Indeed, we  find that  God makes Adam before the animals in one version of Genesis, and after the animals in another . That Noah took 2 of every kind of animal into the ark. or was it two of every unclean and seven of every clean animal? And so many stories have 2 different versions of the same event. Curious.

Until a German chap  named Julius Wellhausen pointed out that there were actually 4 different narratives that were woven together as one to make the Torah that we read today. And then another Redactor went to work. These 5 different sources for our  Torah in the Bible may have been lone individuals, or separate ' traditions', and the whole idea of the different narrators became known as the ' Documentary Hypotheses.
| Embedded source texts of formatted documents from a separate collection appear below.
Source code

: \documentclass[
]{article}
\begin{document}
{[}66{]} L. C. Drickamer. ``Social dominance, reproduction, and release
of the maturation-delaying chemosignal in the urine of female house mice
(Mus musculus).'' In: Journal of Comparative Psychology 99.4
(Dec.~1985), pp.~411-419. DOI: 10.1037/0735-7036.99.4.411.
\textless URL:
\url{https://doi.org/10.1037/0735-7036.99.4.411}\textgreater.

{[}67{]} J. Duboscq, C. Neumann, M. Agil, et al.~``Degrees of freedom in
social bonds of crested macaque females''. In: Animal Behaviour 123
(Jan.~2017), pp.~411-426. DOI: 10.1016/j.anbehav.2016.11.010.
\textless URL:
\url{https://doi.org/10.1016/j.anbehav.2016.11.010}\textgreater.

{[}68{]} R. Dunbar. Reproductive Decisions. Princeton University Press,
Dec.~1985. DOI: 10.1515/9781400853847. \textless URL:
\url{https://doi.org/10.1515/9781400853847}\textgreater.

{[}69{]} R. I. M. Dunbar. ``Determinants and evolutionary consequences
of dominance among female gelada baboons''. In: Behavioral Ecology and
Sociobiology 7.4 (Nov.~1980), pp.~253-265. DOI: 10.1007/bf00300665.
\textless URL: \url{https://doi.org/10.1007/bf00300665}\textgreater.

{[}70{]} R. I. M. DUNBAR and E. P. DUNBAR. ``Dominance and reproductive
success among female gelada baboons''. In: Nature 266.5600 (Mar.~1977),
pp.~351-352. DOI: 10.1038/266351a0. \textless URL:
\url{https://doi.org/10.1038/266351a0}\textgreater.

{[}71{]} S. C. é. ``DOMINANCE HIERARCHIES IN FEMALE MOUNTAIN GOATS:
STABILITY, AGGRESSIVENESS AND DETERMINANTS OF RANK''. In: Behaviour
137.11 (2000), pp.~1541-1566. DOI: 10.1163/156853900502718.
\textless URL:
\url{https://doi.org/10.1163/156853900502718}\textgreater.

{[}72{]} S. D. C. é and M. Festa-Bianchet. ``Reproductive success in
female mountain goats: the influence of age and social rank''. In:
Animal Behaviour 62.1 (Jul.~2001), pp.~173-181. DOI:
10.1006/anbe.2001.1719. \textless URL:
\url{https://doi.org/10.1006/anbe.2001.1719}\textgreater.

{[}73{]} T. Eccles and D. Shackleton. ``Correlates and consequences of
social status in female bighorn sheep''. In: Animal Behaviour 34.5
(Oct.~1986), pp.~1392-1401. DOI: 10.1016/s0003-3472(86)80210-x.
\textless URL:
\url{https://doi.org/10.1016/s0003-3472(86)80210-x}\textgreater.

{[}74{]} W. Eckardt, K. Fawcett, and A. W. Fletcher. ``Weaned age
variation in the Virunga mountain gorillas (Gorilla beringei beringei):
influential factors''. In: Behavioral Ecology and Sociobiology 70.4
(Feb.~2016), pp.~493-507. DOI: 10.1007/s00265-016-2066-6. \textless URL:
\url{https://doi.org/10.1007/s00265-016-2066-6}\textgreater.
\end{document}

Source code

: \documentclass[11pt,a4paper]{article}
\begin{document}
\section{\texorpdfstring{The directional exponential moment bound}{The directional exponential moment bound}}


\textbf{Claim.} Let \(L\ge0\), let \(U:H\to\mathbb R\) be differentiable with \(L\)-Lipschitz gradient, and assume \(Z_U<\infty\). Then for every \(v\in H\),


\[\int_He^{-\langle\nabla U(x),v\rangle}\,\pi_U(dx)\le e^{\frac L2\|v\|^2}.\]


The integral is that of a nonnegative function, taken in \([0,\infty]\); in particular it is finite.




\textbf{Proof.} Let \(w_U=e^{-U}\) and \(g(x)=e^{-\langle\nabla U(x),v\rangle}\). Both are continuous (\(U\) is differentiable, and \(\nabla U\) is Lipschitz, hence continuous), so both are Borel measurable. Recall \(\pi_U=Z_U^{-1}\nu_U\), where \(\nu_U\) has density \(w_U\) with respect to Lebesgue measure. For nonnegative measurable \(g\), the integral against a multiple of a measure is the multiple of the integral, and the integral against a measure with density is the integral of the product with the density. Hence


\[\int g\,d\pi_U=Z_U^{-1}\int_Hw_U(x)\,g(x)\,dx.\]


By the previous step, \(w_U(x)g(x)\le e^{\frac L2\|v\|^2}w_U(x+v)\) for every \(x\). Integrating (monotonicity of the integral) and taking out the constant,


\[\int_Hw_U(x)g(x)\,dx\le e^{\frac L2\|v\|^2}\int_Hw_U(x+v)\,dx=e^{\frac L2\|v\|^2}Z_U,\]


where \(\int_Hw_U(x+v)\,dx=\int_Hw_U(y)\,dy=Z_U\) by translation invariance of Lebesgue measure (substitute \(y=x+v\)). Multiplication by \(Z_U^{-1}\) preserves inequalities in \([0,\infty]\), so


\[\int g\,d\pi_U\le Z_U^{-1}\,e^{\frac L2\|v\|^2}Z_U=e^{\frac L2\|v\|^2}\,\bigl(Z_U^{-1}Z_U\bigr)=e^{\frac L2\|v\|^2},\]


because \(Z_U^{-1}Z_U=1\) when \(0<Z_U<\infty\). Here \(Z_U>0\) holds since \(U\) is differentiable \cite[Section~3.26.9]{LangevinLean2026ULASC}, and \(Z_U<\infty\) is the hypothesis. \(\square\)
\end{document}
Ok, so maybe Moses didn't write the Torah after all - but surely, God made the world , and revealed Himself to the Jews as The One True God- and the Jews had a revealed religion, and not a made up mythology like the rest of the pagans, right from the start... didn't they? Or was it more the case that the Jews were actually Henotheists, and not Monotheists, originally ?

Did they start out thinking that their God was just one of many other gods, but slowly gave Him more and more prominence, until they started declaring that the other gods just didn't really exist at all? Let us be honest , when Yahweh first  meets Abraham , it is always under trees. In many ways, Yahweh is very much like the nature gods of Canaan that He later supplants. When Naomi turns to Ruth , her daughter in law, and points to Ruth's sister, she points out that 'she has returned to her gods and her own people', and urges Ruth to do likewise. No hint of evangelism here. No  'stick with me , kid, for our God is the only one who is real' pitching from Naomi. Oh no. God even sits down in the assembly of the Gods, in one of the Psalms . For the Local Gods met in council in Canaanite myth. And how strange it is that David, the King who wrote all those psalms to his God, should have an idol in his home that his wife could use to throw Saul's men off the scent when they came to kill David. I mean, what are teraphim doing in David's house ? You know what teraphim  are, right ?  The little idols similar to the Lares and Penates of the Romans - household gods  - So why does David own one ?

Clearly, a lot of work was done to paper over the cracks in Israel's past - yet somehow, the hints of the truth still show through. most mysteriously, when Moses is about to go down into Egypt to confront Pharaoh, God wants to kill him, and Zipporah, Moses wife , saves his life by circumcising their sone and touching the feet of the angel with the foreskin , saying ' you are a bridegroom of blood to me'. the fragment of this once great tale is simply found in a few verses that someone tacked into Exodus, where it makes little sense to the modern reader until s/he studies anthropology.

Now, what was all that about? One theory is that circumcision was really a substitute for child sacrifice. it enabled parents to placate the gods by offering up flesh and blood, but still keeping the child alive. It obviously caught on as a better way of doing busines than the full blown burnt offering. But how bizzare that Yahweh wants to go kill Moses on the eve of his entering Egypt to deliver Israel...

If we read carefully, we may even detect that the God Yahweh even had a female consort, who is carefully concealed and yet carelessly alluded to in the Hebrew Scriptures. But that is another story. Let us conclude for now by saying that the bible is not the whole story, but rather the story that an all male priesthood wanted to show the people, and us as well. More detail may be revealed by the translator of texts, the archaeologist , the folklorist and the historian. And we get, not a monotheistic faith revealed by Almighty God, but rather, a people creating monotheism out of the myths and legends  of the people who dwelt round about them, adapting and improving the stories until we get the Bible that we have today. Or at least the Old Testament that we have got now.